Meanwhile, in FIG. 1, the database 150 is shown as a device independent of the spatiotemporal data processing apparatus 130, but the present disclosure is not necessarily limited thereto and it is obvious that the database 150 may be implemented to be included in the spatiotemporal data processing apparatus 130 as a logical storage device.

FIG. 2 is a diagram illustrating a system configuration of the spatiotemporal data processing apparatus according to the present disclosure.

Referring to FIG. 2, the spatiotemporal data processing apparatus 130 may include a processor 210, a memory 230, a user input and output unit 250, and a network input and output unit 270.
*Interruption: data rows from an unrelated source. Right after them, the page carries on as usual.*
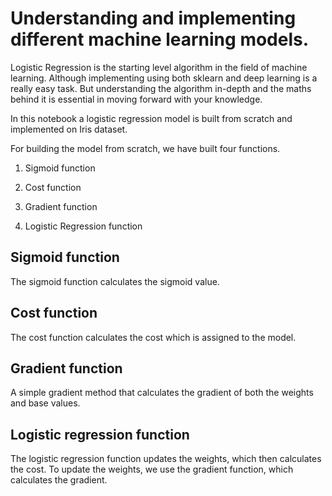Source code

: # Understanding and implementing different machine learning models. 


Logistic Regression is the starting level algorithm in the field of machine learning. Although implementing using both sklearn and deep learning is a really easy task. But understanding the algorithm in-depth and the maths behind it is essential in moving forward with your knowledge.


In this notebook a logistic regression model is built from scratch and implemented on Iris dataset. 


For building the model from scratch, we have built four functions. 


1. Sigmoid function

2. Cost function

3. Gradient function

4. Logistic Regression function


## Sigmoid function

The sigmoid function calculates the sigmoid value. 


## Cost function

The cost function calculates the cost which is assigned to the model. 


## Gradient function

A simple gradient method that calculates the gradient of both the weights and base values. 


## Logistic regression function

The logistic regression function updates the weights, which then calculates the cost. To update the weights, we use the gradient function, which calculates the gradient. 


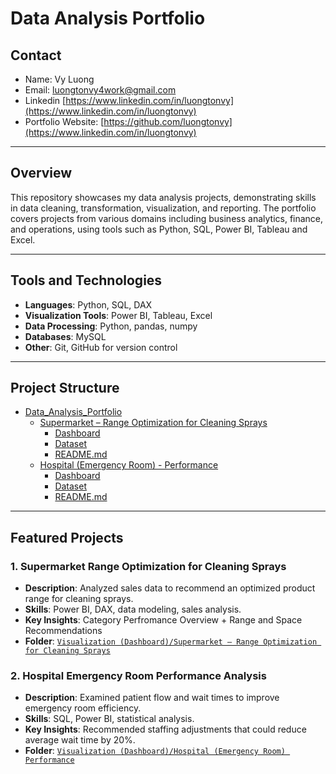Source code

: # Data Analysis Portfolio

## Contact
- Name: Vy Luong
- Email: [luongtonvy4work@gmail.com](mailto:luongtonvy4work@gmail.com)
- Linkedin [https://www.linkedin.com/in/luongtonvy](https://www.linkedin.com/in/luongtonvy)
- Portfolio Website: [https://github.com/luongtonvy](https://www.linkedin.com/in/luongtonvy)

---

## Overview
This repository showcases my data analysis projects, demonstrating skills in data cleaning, transformation, visualization, and reporting. The portfolio covers projects from various domains including business analytics, finance, and operations, using tools such as Python, SQL, Power BI, Tableau and Excel.

---

## Tools and Technologies
- **Languages**: Python, SQL, DAX
- **Visualization Tools**: Power BI, Tableau, Excel
- **Data Processing**: Python, pandas, numpy
- **Databases**: MySQL
- **Other**: Git, GitHub for version control

---

## Project Structure
 - [Data_Analysis_Portfolio](https://github.com/luongtonvy/Data_Analysis_Portfolio)
    - [Supermarket – Range Optimization for Cleaning Sprays](https://github.com/luongtonvy/Data_Analysis_Portfolio/tree/main/Supermarket%20–%20Range%20Optimization%20for%20Cleaning%20Sprays)
       - [Dashboard](https://github.com/luongtonvy/Data_Analysis_Portfolio/blob/main/Supermarket%20–%20Range%20Optimization%20for%20Cleaning%20Sprays/Dashboard%20-%20Supermarket.pbix)
       - [Dataset](https://github.com/luongtonvy/Data_Analysis_Portfolio/blob/main/Supermarket%20–%20Range%20Optimization%20for%20Cleaning%20Sprays/Dataset%20-%20Supermarket.xlsx)
       - [README.md](https://github.com/luongtonvy/Data_Analysis_Portfolio/blob/main/Supermarket%20–%20Range%20Optimization%20for%20Cleaning%20Sprays/Readme.md)
    - [Hospital (Emergency Room) - Performance](https://github.com/luongtonvy/Data_Analysis_Portfolio/tree/main/Hospital%20(Emergency%20Room)%20Performance)
       - [Dashboard](https://github.com/luongtonvy/Data_Analysis_Portfolio/blob/main/Hospital%20(Emergency%20Room)%20Performance/Dashboard%20-%20Hospital.pbix)
       - [Dataset](https://github.com/luongtonvy/Data_Analysis_Portfolio/blob/main/Hospital%20(Emergency%20Room)%20Performance/Dataset%20-%20Hospital.csv)
       - [README.md](https://github.com/luongtonvy/Data_Analysis_Portfolio/blob/main/Hospital%20(Emergency%20Room)%20Performance/README.md)

---

## Featured Projects

### 1. Supermarket Range Optimization for Cleaning Sprays
- **Description**: Analyzed sales data to recommend an optimized product range for cleaning sprays.
- **Skills**: Power BI, DAX, data modeling, sales analysis.
- **Key Insights**: Category Perfromance Overview + Range and Space Recommendations
- **Folder**: [`Visualization (Dashboard)/Supermarket – Range Optimization for Cleaning Sprays`](https://github.com/luongtonvy/Data_Analysis_Portfolio/tree/main/Supermarket%20–%20Range%20Optimization%20for%20Cleaning%20Sprays)

### 2. Hospital Emergency Room Performance Analysis
- **Description**: Examined patient flow and wait times to improve emergency room efficiency.
- **Skills**: SQL, Power BI, statistical analysis.
- **Key Insights**: Recommended staffing adjustments that could reduce average wait time by 20%.
- **Folder**: [`Visualization (Dashboard)/Hospital (Emergency Room) Performance`](https://github.com/luongtonvy/Data_Analysis_Portfolio/tree/main/Hospital%20(Emergency%20Room)%20Performance)
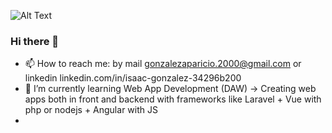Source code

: [](https://media.giphy.com/media/u1WhXLjwgcXpHJBMRM/giphy.gif)
![Alt Text](https://media.giphy.com/media/vFKqnCdLPNOKc/giphy.gif)
### Hi there 👋

- 📫 How to reach me: by mail gonzalezaparicio.2000@gmail.com or linkedin linkedin.com/in/isaac-gonzalez-34296b200
- 🌱 I’m currently learning Web App Development (DAW) -> Creating web apps both in front and backend with frameworks like Laravel + Vue with php or nodejs + Angular with JS
- 

<!--
**Isipisi00/Isipisi00** is a ✨ _special_ ✨ repository because its `README.md` (this file) appears on your GitHub profile.

Here are some ideas to get you started:

- 🔭 I’m currently working on ...
- 🌱 I’m currently learning ...
- 👯 I’m looking to collaborate on ...
- 🤔 I’m looking for help with ...
- 💬 Ask me about ...
- 📫 How to reach me: ...
- 😄 Pronouns: ...
- ⚡ Fun fact: ...
-->

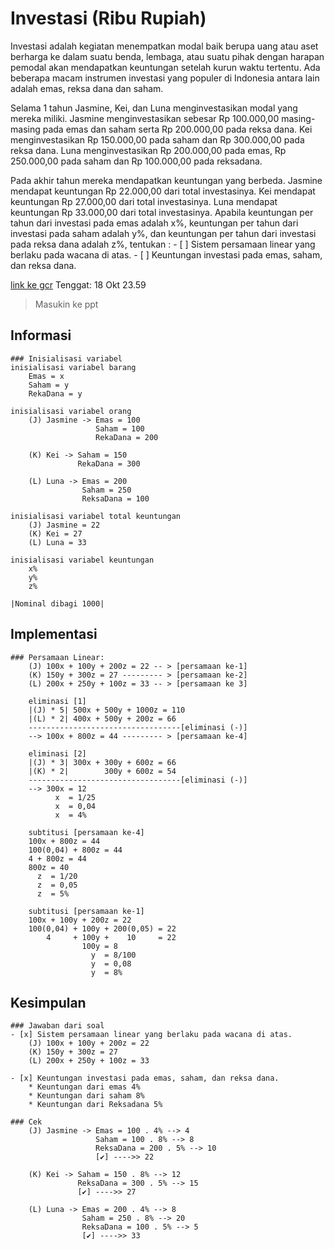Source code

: # Investasi (Ribu Rupiah)                                           

Investasi adalah kegiatan menempatkan modal baik berupa uang atau aset berharga ke dalam suatu benda, lembaga, atau suatu pihak dengan harapan pemodal akan mendapatkan keuntungan setelah kurun waktu tertentu. Ada beberapa macam instrumen investasi yang populer di Indonesia antara lain adalah emas, reksa dana dan saham.

Selama 1 tahun Jasmine, Kei, dan Luna menginvestasikan modal yang mereka miliki. Jasmine menginvestasikan sebesar Rp 100.000,00 masing-masing pada emas dan saham serta Rp 200.000,00 pada reksa dana. Kei menginvestasikan Rp 150.000,00 pada saham dan Rp 300.000,00 pada reksa dana. Luna menginvestasikan Rp 200.000,00 pada emas, Rp 250.000,00 pada saham dan Rp 100.000,00 pada reksadana. 

Pada akhir tahun mereka mendapatkan keuntungan yang berbeda. Jasmine mendapat keuntungan Rp 22.000,00 dari total investasinya. Kei mendapat keuntungan Rp 27.000,00 dari total investasinya. Luna mendapat keuntungan Rp 33.000,00 dari total investasinya. Apabila keuntungan per tahun dari investasi pada emas adalah x%, keuntungan per tahun dari investasi pada saham adalah y%, dan keuntungan per tahun dari investasi pada reksa dana adalah z%, tentukan : 
    - [ ] Sistem persamaan linear yang berlaku pada wacana di atas.
    - [ ] Keuntungan investasi pada emas, saham, dan reksa dana.

[link ke gcr](https://classroom.google.com/u/0/c/MzczNDIwNzU5NjQ1/a/NDExMDAyNDc1NDI5/details)
Tenggat: 18 Okt 23.59
> Masukin ke ppt

## Informasi
    ### Inisialisasi variabel
    inisialisasi variabel barang
        Emas = x
        Saham = y
        RekaDana = y

    inisialisasi variabel orang
        (J) Jasmine -> Emas = 100
                       Saham = 100
                       RekaDana = 200

        (K) Kei -> Saham = 150
                   RekaDana = 300

        (L) Luna -> Emas = 200
                    Saham = 250
                    ReksaDana = 100

    inisialisasi variabel total keuntungan
        (J) Jasmine = 22
        (K) Kei = 27
        (L) Luna = 33

    inisialisasi variabel keuntungan
        x%
        y%
        z%
    
    |Nominal dibagi 1000|

## Implementasi
    ### Persamaan Linear:
        (J) 100x + 100y + 200z = 22 -- > [persamaan ke-1]
        (K) 150y + 300z = 27 --------- > [persamaan ke-2]
        (L) 200x + 250y + 100z = 33 -- > [persamaan ke 3]

        eliminasi [1]
        |(J) * 5| 500x + 500y + 1000z = 110
        |(L) * 2| 400x + 500y + 200z = 66
        ----------------------------------[eliminasi (-)]
        --> 100x + 800z = 44 --------- > [persamaan ke-4]

        eliminasi [2]
        |(J) * 3| 300x + 300y + 600z = 66
        |(K) * 2|        300y + 600z = 54
        ----------------------------------[eliminasi (-)]
        --> 300x = 12
              x  = 1/25
              x  = 0,04 
              x  = 4%

        subtitusi [persamaan ke-4]
        100x + 800z = 44
        100(0,04) + 800z = 44
        4 + 800z = 44
        800z = 40
          z  = 1/20 
          z  = 0,05 
          z  = 5%

        subtitusi [persamaan ke-1]  
        100x + 100y + 200z = 22
        100(0,04) + 100y + 200(0,05) = 22
            4     + 100y +    10     = 22
                    100y = 8
                      y  = 8/100
                      y  = 0,08
                      y  = 8%

## Kesimpulan
    ### Jawaban dari soal
    - [x] Sistem persamaan linear yang berlaku pada wacana di atas.
        (J) 100x + 100y + 200z = 22
        (K) 150y + 300z = 27
        (L) 200x + 250y + 100z = 33

    - [x] Keuntungan investasi pada emas, saham, dan reksa dana.
        * Keuntungan dari emas 4%
        * Keuntungan dari saham 8%
        * Keuntungan dari Reksadana 5%

    ### Cek
        (J) Jasmine -> Emas = 100 . 4% --> 4
                       Saham = 100 . 8% --> 8
                       ReksaDana = 200 . 5% --> 10
                       [✔️] ---->> 22

        (K) Kei -> Saham = 150 . 8% --> 12
                   ReksaDana = 300 . 5% --> 15
                   [✔️] ---->> 27

        (L) Luna -> Emas = 200 . 4% --> 8
                    Saham = 250 . 8% --> 20
                    ReksaDana = 100 . 5% --> 5
                    [✔️] ---->> 33

<!-- Cek semua -->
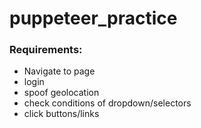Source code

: # puppeteer_practice

### Requirements:
- Navigate to page
- login
- spoof geolocation
- check conditions of dropdown/selectors
- click buttons/links

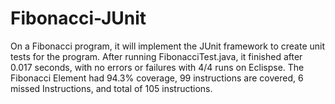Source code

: # Fibonacci-JUnit
On a Fibonacci program, it will implement the JUnit framework to create unit tests for the program. After running FibonacciTest.java, it finished after 0.017 seconds, with no errors or failures with 4/4 runs on Eclispse. The Fibonacci Element had 94.3% coverage, 99 instructions are covered, 6 missed Instructions, and total of 105 instructions.  
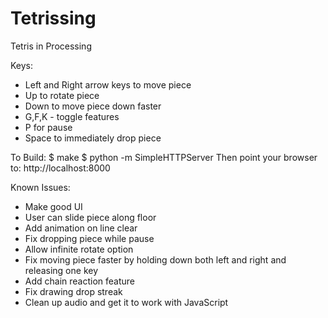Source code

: Tetrissing
==========

Tetris in Processing

Keys:
 - Left and Right arrow keys to move piece
 - Up to rotate piece
 - Down to move piece down faster
 - G,F,K - toggle features
 - P for pause
 - Space to immediately drop piece

To Build:
 $ make
 $ python -m SimpleHTTPServer
Then point your browser to: http://localhost:8000

Known Issues:
 - Make good UI
 - User can slide piece along floor
 - Add animation on line clear
 - Fix dropping piece while pause
 - Allow infinite rotate option
 - Fix moving piece faster by holding down both left and right and
   releasing one key
 - Add chain reaction feature
 - Fix drawing drop streak
 - Clean up audio and get it to work with JavaScript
The processor 210 may execute a spatiotemporal data processing procedure based on a graph neural controlled differential equation according to the present disclosure, manage the memory 230 read or written in such a process, and schedule a synchronization time between a volatile memory and a non-volatile memory in the memory 230. The processor 210 may control an overall operation of the spatiotemporal data processing apparatus 130, and be electrically connected to the memory 230, the user input and output unit 250, and the network input and output unit 270 to control a data flow between these. The processor 210 may be implemented by a central processing unit (CPU) of the spatiotemporal data processing apparatus 130.

The memory 230 may be implemented as a non-volatile memory such as a solid state disk (SSD) or a hard disk drive (HDD) and include a secondary storage device used to store all pieces of data necessary for the spatiotemporal data processing apparatus 130, or may include a main memory implemented as a volatile memory such as a random access memory (RAM). Further, the memory 230 may store a set of instructions for executing a spatiotemporal data processing method based on a graph neural controlled differential equation according to the present disclosure by being executed by the electrically connected processor 210.

The user input and output unit 250 may include an environment for receiving a user input, and an environment for outputting specific information to the user, and may include an input device including an adapter such as a touch pad, a touch screen, an on-screen keyboard, or a pointing device, and an output device including an adapter such as a monitor or a touch screen. In one embodiment, the user input and output unit 250 may correspond to a computing device connected through a remote connection, and in such a case, the spatiotemporal data processing apparatus 130 may be implemented as an independent server.

The network input and output unit 270 may provide a communication environment for connection to the user terminal 110 through a network, and may include, for example, an adapter for communication, such as a local area network (LAN), a metropolitan area network (MAN), a wide area network (WAN), and a value added network (VAN). Further, the network input and output unit 270 may be implemented to provide a short-range communication function such as WiFi or Bluetooth or a 4G or higher wireless communication function for wireless data transmission.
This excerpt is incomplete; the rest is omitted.